Francesco Careri, el autor de ese volumen de referencia sobre andar y pensar que es Walkscapes (Gustavo Gili, 2005),  sostiene en su nuevo libro (la antología de artículos Pasear, detenerse, publicada por Gustavo Gili) que el paseo urbano debe seguir investigando en las zonas periféricas e indefinidas de la urbe, puertas de acceso a «una ciudad paralela con unas dinámicas y unas estructuras propias, con una identidad formal propia, inquieta y palpitante de pluralidades, dotada de redes de relaciones, de habitantes, de lugares, de monumentos, y que deberá entenderse antes de ser saturada o, en el mejor de los casos, recalificada». Siguiendo la lógica del surrealismo y del situacionismo, Stalker/Osservatorio Nomade cartografía las zonas vagas de las metrópolis contemporáneas buscando en ellas estrategias para cambiar el sentido de lo público y de lo privado, del campo y la urbe, de los ciudadanos y los refugiados.

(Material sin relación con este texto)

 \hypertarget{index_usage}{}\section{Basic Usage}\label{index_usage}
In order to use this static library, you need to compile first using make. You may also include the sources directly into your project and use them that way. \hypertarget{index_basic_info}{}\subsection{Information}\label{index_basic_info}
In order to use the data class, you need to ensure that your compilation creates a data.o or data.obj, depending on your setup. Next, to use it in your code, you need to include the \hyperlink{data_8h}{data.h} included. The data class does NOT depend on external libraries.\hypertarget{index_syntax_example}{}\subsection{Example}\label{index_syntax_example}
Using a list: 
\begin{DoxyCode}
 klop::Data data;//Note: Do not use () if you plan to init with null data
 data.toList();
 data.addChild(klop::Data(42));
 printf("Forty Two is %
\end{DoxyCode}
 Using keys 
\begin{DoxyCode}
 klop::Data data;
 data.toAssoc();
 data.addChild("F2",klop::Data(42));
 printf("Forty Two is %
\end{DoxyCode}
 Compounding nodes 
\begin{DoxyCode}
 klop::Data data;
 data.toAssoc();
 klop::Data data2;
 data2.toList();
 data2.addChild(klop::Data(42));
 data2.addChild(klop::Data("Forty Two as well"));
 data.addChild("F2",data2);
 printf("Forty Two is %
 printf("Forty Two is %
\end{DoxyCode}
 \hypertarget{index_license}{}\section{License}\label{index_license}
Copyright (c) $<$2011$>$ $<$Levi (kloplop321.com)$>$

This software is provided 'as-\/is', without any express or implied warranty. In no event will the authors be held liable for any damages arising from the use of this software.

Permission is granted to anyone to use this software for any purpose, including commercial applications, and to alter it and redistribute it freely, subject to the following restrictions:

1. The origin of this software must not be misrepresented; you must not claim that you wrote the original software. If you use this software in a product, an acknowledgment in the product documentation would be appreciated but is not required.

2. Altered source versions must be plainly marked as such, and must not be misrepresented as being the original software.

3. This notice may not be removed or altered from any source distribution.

En el centenario de Robert Walser y el bicentenario de Thoreau de este año 2017, el caminar no solamente reivindica su condición nada romántica de laboratorio creativo e intelectual, sino que también nos recuerda su naturaleza ideológica. Desde las peregrinaciones de los santos y santones antiguos hasta las protestas individuales y colectivas de la actualidad, en forma de itinerario o marcha, la historia política de la humanidad se puede leer en términos de movimiento. Tanto Rebecca Solnit (en Wanderlust, Capitán Swing, 2016) como Matthew Beaumont (en Night Walking, Verso Books, 2015) piensan el viaje sobre todo como un cuerpo en movimiento, que con sus pasos ‒diurnos o nocturnos, masculinos o femeninos‒ se rebela contra un sistema.

Pero lo cierto es que las caminatas ya no son solo físicas y mentales, sino también virtuales. Nuestro teléfono móvil lleva la cuenta de cada uno de nuestros pasos. Es muy sencillo convertirlos en un mapa digital. No solo eso: nuestra navegación cotidiana por internet se parece mucho a una sucesión de paseos con bifurcaciones y desvíos y hallazgos y tantas pérdidas. En un futuro podremos reconstruir todos y cada uno de nuestros movimientos físicos (registrados en formatos GPS) e interiores (registrados por los buscadores y las redes sociales), pero será más interesante mapear la circulación de las comunidades. Careri evoca en Pasear, detenerse una experiencia colectiva en Bogotá, bajo la guía de Hernando Gómez, quien invita a «hacer el amor con la ciudad» en sus rutas de noche. Dice: «Su caminata es política, un acto público; conoce la ciudad con todas sus contradicciones, sabe en qué pliegues anidan, dónde se hacen patentes, dónde se vuelven evidentes». El paseo nocturno, por lo tanto, se asemeja al proceso de revelado fotográfico. Lo que está en negativo irá surgiendo lentamente, volviéndose luz. Lo que está prohibido, que es peligroso si vas solo, que está oculto, es neutralizado por la acción colectiva: «es un acto democrático de reapropiación del espacio público, en cierto modo un acto revolucionario». Cuando Careri cuenta a los que caminan son 160 personas. Pero los teléfonos móviles corren la voz y llegan a ser más de doscientas personas, paseando juntas, pensando juntas, una masa crítica física y virtual, en movimiento.

Tal vez sea esa la gran metamorfosis histórica del caminar: cada vez menos romántico, menos individual; cada vez más pensando juntos, reformulando en grupo, buscando en red.